• What you are asked to do
Every entry should be duplicated verbatim, and no picture may appear in the copy.

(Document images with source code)
BEGIN
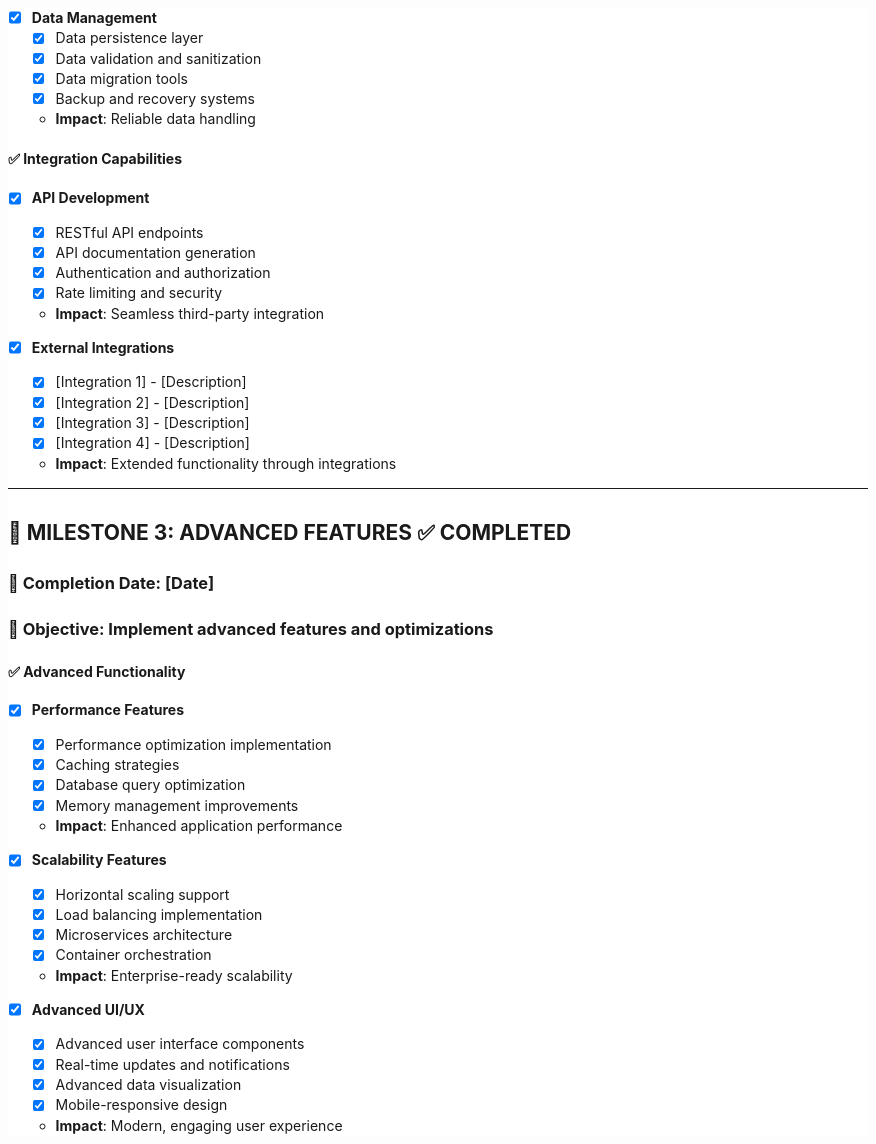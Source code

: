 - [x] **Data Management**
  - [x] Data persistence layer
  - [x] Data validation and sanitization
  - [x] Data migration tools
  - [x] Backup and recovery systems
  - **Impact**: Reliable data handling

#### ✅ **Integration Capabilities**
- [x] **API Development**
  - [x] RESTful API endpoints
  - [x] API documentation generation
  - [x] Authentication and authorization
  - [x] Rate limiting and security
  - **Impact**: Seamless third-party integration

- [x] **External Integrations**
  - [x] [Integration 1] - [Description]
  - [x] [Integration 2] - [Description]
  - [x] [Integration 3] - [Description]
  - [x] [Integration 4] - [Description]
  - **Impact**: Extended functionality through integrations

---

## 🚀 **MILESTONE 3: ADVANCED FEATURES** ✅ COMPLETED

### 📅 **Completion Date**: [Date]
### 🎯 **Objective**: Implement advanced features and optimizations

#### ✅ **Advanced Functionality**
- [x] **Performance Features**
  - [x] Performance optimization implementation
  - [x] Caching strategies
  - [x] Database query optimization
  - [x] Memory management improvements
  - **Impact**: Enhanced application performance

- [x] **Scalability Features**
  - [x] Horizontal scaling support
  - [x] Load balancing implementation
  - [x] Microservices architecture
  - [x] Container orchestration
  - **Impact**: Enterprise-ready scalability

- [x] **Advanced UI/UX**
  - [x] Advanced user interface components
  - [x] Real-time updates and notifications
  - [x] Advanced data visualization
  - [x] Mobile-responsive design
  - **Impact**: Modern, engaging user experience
END
• The answer
Source code

: - [x] **Data Management**
  - [x] Data persistence layer
  - [x] Data validation and sanitization
  - [x] Data migration tools
  - [x] Backup and recovery systems
  - **Impact**: Reliable data handling

#### ✅ **Integration Capabilities**
- [x] **API Development**
  - [x] RESTful API endpoints
  - [x] API documentation generation
  - [x] Authentication and authorization
  - [x] Rate limiting and security
  - **Impact**: Seamless third-party integration

- [x] **External Integrations**
  - [x] [Integration 1] - [Description]
  - [x] [Integration 2] - [Description]
  - [x] [Integration 3] - [Description]
  - [x] [Integration 4] - [Description]
  - **Impact**: Extended functionality through integrations

---

## 🚀 **MILESTONE 3: ADVANCED FEATURES** ✅ COMPLETED

### 📅 **Completion Date**: [Date]
### 🎯 **Objective**: Implement advanced features and optimizations

#### ✅ **Advanced Functionality**
- [x] **Performance Features**
  - [x] Performance optimization implementation
  - [x] Caching strategies
  - [x] Database query optimization
  - [x] Memory management improvements
  - **Impact**: Enhanced application performance

- [x] **Scalability Features**
  - [x] Horizontal scaling support
  - [x] Load balancing implementation
  - [x] Microservices architecture
  - [x] Container orchestration
  - **Impact**: Enterprise-ready scalability

- [x] **Advanced UI/UX**
  - [x] Advanced user interface components
  - [x] Real-time updates and notifications
  - [x] Advanced data visualization
  - [x] Mobile-responsive design
  - **Impact**: Modern, engaging user experience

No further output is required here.